TASK ▸
Please repeat, from the entries that follow, the lines from the one containing "during the build" through the one containing "pep8 style convention" exactly, adding nothing.

RECORDS TO USE ▸
****************************************
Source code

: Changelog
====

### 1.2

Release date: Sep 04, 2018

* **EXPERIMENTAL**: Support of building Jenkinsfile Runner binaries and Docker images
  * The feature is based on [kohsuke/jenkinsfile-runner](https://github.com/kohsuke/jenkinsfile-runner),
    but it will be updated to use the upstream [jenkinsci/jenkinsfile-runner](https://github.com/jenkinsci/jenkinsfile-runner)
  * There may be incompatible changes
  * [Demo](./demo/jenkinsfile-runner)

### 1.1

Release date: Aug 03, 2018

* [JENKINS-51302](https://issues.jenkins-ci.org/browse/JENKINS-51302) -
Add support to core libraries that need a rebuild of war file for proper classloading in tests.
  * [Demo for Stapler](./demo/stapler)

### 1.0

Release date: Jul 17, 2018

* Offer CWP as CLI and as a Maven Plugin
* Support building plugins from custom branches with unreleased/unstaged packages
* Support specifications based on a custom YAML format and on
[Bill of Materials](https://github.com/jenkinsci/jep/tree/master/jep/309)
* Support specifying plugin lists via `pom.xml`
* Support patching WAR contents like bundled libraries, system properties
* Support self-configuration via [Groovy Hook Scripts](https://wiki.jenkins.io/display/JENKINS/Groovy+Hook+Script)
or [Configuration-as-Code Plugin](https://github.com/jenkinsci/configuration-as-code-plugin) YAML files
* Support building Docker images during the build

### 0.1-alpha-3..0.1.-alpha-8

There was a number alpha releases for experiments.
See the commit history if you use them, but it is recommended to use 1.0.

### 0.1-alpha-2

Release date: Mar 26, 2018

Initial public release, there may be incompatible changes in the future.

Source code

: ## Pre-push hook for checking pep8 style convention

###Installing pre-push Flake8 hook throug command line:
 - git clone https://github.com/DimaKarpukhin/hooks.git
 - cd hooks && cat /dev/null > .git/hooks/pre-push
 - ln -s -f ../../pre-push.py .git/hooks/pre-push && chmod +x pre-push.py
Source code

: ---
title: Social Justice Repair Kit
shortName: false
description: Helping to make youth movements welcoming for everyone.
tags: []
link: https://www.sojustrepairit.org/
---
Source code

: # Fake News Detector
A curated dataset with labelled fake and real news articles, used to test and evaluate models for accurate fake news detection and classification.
****************************************
RESULT ▸
* Support building Docker images during the build

### 0.1-alpha-3..0.1.-alpha-8

There was a number alpha releases for experiments.
See the commit history if you use them, but it is recommended to use 1.0.

### 0.1-alpha-2

Release date: Mar 26, 2018

Initial public release, there may be incompatible changes in the future.

Source code

: ## Pre-push hook for checking pep8 style convention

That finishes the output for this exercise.